Moving back to Tyrone and establishing Joshua House was not Jim Kilmartin's plan 15 years ago.
"In the natural, it was the last place I wanted to be," he said.
But he made a commitment to God when he accepted Jesus as his Savior and Lord at age 15 that he said still rings true today.
"Whatever you want me to go, where you want me to go, I'll do it," he said he told God.
"God changed my heart and broke my heart for Tyrone - for the kids in Tyrone," he said.
Kilmartin, who was a recent college graduate in 1998, said he spent a lot of time hanging out with kids in pizza places and Burger King.
He said many teens had no direction.
They would often say, "I can't wait to get out of here," said Kilmartin, who is Joshua House's executive director. When he asked them what they wanted to do, they had no idea.
He witnessed a lot of hopelessness and despair.
In Joshua House's first year, three of the young people he was working with committed suicide, including a high school friend.
"I was only 22," Kilmartin said.
"In the second year, only one kid stuck with God," he said."I began to ask myself, what am I doing here?"
Then, he married his college sweetheart, Jessica, and they worked as a team. Friends joined their efforts.
Aaron Craig, Kilmartin's friend at Grove City college, and his wife, Kim, moved to Tyrone to serve as volunteers. Mark and Julie Kosoglow, who attend Keystone Church and Ministries in State College, where Kilmartin was ordained, moved from Bellefonte to Tyrone to help.
He said others moved to the area when they heard him speak, including Jessica Knowlden, the administrative assistant. She heard Kilmartin speak at the ministry school she was attending in Harrisburg. She did an internship at Joshua House and decided to stay.
Through the years, Joshua House has changed.

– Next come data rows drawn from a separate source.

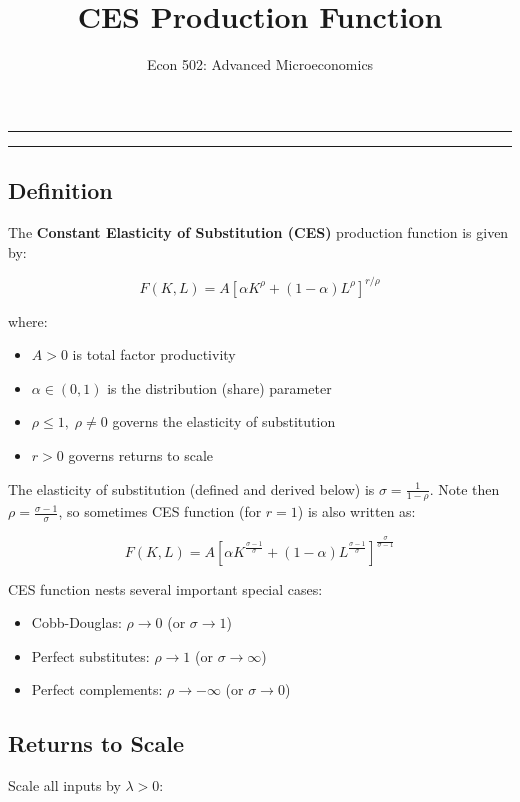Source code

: \documentclass[
  11pt,
]{article}
\title{CES Production Function}
\subtitle{Econ 502: Advanced Microeconomics}
\author{}
\date{}
\makeatletter
\providecommand{\tightlist}{%
  \setlength{\itemsep}{0pt}\setlength{\parskip}{0pt}}
\renewcommand{\maketitle}{%
  \thispagestyle{plain}
  \begin{center}
    {\color{csufblue}\rule{\textwidth}{1.5pt}}\par
    \vspace{10pt}
    {\LARGE\bfseries\color{csufnavy}\@title\par}
    \vspace{8pt}
    {\color{csufblue}\rule{\textwidth}{1.5pt}}
  \end{center}
  \vspace{12pt}
}
\makeatother
\begin{document}
\maketitle


\subsection{Definition}\label{definition}

The \textbf{Constant Elasticity of Substitution (CES)} production
function is given by:

\[F(K, L) = A\left[\alpha K^{\rho} + (1-\alpha) L^{\rho}\right]^{r/\rho}\]

where:

\begin{itemize}
\tightlist
\item
  \(A > 0\) is total factor productivity
\item
  \(\alpha \in (0,1)\) is the distribution (share) parameter
\item
  \(\rho \leq 1, \; \rho \neq 0\) governs the elasticity of substitution
\item
  \(r > 0\) governs returns to scale
\end{itemize}

The elasticity of substitution (defined and derived below) is
\(\sigma = \frac{1}{1-\rho}\). Note then
\(\rho = \frac{\sigma-1}{\sigma}\), so sometimes CES function (for
\(r=1\)) is also written as:

\[F(K, L) = A\left[\alpha K^{\frac{\sigma-1}{\sigma}} + (1-\alpha) L^{\frac{\sigma-1}{\sigma}}\right]^{\frac{\sigma}{\sigma-1}}\]

CES function nests several important special cases:

\begin{itemize}
\tightlist
\item
  Cobb-Douglas: \(\rho \to 0\) (or \(\sigma \to 1\))
\item
  Perfect substitutes: \(\rho \to 1\) (or \(\sigma \to \infty\))
\item
  Perfect complements: \(\rho \to -\infty\) (or \(\sigma \to 0\))
\end{itemize}

\subsection{Returns to Scale}\label{returns-to-scale}

Scale all inputs by \(\lambda > 0\):
\end{document}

"In the beginning, the overlooked kids were the focus," Kilmartin said. While they have not been forgotten, Joshua House has expanded to include programs for the community from grade-school students to adults.
A strong volunteer base of 30 to 40 adults helps to keep the programs going.
Kilmartin said he can see changes in Tyrone and believes Joshua House plays a role in that change. He said he has witnessed teens become the first generation in their families to finish high school and others to be the first to graduate from college.
He sees adults becoming healthier and feeling better about themselves, he said.
"The biblical Joshua led the people out of the wilderness into the promised land. It's who we are, it's what we are about," Kilmartin said.